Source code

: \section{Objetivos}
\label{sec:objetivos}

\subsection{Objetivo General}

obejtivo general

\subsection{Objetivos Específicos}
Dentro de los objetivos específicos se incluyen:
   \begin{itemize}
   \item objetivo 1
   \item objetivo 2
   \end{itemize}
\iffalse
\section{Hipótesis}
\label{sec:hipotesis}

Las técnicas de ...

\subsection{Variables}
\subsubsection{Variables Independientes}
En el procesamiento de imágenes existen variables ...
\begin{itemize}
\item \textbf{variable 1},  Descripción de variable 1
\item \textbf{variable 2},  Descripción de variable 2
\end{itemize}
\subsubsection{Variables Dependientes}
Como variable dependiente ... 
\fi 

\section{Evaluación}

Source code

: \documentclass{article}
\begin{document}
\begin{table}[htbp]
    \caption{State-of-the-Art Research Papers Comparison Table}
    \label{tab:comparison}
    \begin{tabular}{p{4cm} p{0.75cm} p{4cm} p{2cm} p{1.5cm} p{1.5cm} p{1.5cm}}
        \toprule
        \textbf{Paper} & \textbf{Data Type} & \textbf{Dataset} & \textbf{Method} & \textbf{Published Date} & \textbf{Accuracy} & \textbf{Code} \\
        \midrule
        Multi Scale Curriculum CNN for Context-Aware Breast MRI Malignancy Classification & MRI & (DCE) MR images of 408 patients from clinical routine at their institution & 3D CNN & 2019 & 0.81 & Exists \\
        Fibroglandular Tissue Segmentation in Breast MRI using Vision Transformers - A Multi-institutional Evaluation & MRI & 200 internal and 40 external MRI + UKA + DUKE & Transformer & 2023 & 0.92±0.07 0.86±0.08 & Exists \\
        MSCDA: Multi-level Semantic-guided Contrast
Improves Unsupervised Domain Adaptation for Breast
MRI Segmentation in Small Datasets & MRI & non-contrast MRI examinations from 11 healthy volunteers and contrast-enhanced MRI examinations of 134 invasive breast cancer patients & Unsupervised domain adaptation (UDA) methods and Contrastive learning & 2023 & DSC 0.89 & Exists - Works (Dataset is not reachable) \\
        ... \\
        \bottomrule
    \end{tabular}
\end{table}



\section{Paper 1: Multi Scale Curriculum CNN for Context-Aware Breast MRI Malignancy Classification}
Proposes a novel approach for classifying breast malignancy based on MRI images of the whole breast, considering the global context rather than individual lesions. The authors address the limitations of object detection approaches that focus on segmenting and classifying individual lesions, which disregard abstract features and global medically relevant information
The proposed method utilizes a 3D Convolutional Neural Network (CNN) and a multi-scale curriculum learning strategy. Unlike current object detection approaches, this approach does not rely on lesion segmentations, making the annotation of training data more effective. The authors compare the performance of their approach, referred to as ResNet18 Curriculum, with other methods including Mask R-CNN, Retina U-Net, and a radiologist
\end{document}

===============

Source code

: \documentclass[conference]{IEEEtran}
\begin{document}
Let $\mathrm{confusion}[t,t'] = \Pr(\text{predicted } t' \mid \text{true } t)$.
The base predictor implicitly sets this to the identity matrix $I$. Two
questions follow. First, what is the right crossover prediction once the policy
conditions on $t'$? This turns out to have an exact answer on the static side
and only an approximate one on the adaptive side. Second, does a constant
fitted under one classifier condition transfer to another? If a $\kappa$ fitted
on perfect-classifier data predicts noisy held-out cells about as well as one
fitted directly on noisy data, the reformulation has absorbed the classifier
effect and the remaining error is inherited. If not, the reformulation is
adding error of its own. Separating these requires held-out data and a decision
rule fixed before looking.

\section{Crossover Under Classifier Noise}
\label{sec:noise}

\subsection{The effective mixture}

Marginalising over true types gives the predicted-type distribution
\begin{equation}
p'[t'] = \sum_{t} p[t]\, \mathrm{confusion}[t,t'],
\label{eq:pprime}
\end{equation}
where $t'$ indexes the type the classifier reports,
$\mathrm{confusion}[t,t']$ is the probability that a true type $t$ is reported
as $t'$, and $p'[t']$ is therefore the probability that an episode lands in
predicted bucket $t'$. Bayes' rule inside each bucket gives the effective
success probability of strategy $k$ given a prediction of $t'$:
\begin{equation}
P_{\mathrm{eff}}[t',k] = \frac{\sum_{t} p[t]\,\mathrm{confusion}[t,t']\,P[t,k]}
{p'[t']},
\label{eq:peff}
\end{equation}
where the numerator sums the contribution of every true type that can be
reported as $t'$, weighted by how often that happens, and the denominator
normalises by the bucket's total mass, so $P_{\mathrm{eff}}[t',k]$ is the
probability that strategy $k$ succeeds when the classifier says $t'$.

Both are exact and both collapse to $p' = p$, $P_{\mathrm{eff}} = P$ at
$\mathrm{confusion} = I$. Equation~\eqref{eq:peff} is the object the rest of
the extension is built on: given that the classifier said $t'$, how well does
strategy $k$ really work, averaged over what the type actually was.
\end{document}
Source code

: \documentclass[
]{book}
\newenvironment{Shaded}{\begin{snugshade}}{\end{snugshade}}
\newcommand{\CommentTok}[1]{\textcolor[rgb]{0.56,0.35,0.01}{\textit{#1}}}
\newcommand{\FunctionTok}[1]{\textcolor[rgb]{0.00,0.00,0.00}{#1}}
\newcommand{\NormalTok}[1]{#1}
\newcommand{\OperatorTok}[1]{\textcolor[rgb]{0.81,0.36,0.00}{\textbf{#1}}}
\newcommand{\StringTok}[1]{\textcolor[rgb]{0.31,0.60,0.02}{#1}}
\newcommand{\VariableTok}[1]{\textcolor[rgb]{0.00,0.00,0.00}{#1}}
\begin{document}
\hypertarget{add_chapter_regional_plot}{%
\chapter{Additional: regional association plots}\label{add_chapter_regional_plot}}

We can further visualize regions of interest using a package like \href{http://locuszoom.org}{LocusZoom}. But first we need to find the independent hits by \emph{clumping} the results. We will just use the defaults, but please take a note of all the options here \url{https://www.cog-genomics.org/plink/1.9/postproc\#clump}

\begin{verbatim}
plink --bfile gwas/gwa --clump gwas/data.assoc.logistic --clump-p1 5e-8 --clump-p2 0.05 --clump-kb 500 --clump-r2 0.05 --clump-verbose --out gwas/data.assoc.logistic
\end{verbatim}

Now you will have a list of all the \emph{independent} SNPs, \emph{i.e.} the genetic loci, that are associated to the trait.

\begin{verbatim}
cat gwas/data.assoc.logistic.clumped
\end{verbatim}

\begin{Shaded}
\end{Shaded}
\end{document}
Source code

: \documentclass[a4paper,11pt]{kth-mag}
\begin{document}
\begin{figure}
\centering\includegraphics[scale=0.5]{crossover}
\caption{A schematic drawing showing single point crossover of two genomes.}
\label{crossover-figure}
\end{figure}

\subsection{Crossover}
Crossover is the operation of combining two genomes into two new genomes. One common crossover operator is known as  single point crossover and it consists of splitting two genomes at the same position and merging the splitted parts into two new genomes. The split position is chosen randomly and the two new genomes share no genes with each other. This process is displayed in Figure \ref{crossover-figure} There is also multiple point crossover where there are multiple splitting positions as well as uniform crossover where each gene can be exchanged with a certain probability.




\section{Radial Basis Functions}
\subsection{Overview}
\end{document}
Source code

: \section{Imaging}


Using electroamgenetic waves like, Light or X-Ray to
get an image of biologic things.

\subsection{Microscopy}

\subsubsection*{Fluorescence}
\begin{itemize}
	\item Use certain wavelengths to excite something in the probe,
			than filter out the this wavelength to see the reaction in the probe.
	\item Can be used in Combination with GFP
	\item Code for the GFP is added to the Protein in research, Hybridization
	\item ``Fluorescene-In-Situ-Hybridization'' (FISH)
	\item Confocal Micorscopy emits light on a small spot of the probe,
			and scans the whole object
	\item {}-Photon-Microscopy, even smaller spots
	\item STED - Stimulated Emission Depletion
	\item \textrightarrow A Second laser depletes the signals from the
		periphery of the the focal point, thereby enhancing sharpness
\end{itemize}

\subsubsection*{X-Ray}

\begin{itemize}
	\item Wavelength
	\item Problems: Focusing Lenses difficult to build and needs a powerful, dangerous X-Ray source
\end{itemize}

===============

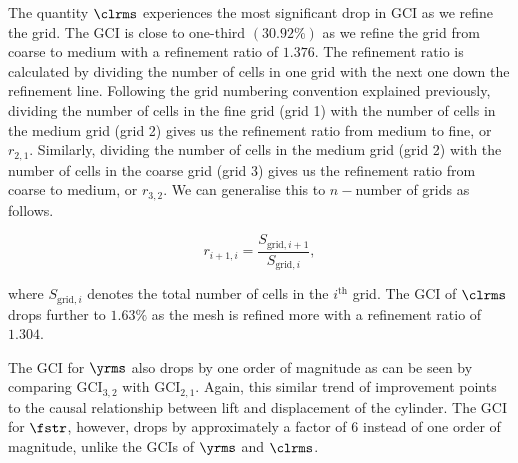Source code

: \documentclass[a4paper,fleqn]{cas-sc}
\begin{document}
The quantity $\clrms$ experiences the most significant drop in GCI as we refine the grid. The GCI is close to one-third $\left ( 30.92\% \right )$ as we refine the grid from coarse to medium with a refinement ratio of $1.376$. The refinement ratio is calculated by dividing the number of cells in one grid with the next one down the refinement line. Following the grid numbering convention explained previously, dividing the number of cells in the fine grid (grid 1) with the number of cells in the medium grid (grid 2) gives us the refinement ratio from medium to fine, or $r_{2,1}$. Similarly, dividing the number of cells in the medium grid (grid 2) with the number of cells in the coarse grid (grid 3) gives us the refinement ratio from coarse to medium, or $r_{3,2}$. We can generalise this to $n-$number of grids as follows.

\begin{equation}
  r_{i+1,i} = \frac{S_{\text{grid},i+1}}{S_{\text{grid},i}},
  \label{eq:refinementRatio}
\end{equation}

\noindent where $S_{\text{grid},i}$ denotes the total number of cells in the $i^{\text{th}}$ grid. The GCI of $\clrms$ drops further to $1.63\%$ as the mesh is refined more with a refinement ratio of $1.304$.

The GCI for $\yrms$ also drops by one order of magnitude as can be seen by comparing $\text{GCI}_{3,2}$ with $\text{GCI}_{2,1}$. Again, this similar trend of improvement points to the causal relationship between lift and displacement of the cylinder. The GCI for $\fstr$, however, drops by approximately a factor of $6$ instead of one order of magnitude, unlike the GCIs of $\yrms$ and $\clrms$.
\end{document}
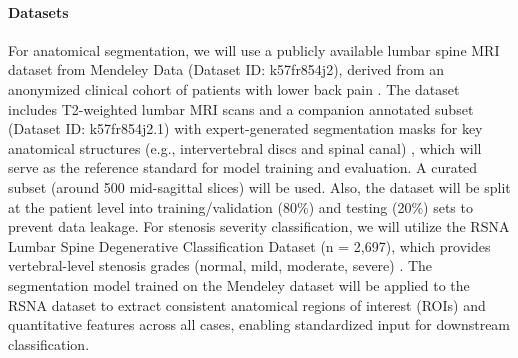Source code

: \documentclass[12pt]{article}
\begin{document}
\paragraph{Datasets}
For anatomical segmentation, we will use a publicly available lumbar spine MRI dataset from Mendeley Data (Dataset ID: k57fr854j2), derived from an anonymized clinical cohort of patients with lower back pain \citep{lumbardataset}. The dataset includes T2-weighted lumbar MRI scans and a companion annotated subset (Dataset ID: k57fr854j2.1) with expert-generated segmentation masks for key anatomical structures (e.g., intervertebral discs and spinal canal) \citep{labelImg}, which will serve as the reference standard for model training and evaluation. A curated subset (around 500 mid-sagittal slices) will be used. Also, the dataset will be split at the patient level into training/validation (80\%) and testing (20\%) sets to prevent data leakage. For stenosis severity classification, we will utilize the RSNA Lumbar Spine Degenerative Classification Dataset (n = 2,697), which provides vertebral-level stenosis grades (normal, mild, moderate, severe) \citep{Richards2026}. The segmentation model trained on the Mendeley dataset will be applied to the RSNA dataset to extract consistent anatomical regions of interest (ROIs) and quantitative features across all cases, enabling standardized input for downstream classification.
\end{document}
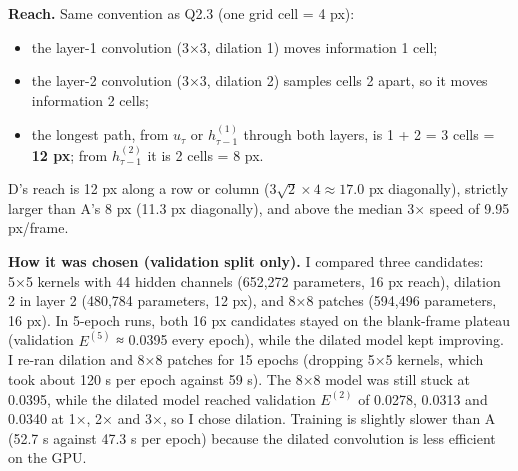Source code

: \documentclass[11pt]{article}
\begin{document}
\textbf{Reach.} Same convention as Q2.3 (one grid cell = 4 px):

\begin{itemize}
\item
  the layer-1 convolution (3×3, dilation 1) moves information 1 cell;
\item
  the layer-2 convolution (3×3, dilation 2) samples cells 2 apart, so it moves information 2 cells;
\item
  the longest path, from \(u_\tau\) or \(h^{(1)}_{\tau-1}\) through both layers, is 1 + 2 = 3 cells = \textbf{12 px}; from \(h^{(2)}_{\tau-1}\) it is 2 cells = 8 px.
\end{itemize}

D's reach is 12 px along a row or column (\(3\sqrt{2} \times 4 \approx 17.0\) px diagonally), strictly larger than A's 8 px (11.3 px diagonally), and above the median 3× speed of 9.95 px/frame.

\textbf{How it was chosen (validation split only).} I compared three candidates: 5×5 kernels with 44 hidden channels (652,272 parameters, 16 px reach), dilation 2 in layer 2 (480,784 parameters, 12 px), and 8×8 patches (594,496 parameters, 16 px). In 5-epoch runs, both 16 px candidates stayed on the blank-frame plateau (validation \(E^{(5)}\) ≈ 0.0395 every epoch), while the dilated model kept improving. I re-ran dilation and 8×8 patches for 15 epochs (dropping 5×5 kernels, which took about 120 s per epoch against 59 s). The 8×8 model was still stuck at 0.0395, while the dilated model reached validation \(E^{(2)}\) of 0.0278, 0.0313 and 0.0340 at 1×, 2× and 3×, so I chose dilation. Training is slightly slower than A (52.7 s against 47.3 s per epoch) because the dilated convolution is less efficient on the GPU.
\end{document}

===============

**What the task requires**
Going through the material above, work out how many lines contain the string "fitted" and give only that figure.

**Answer**
2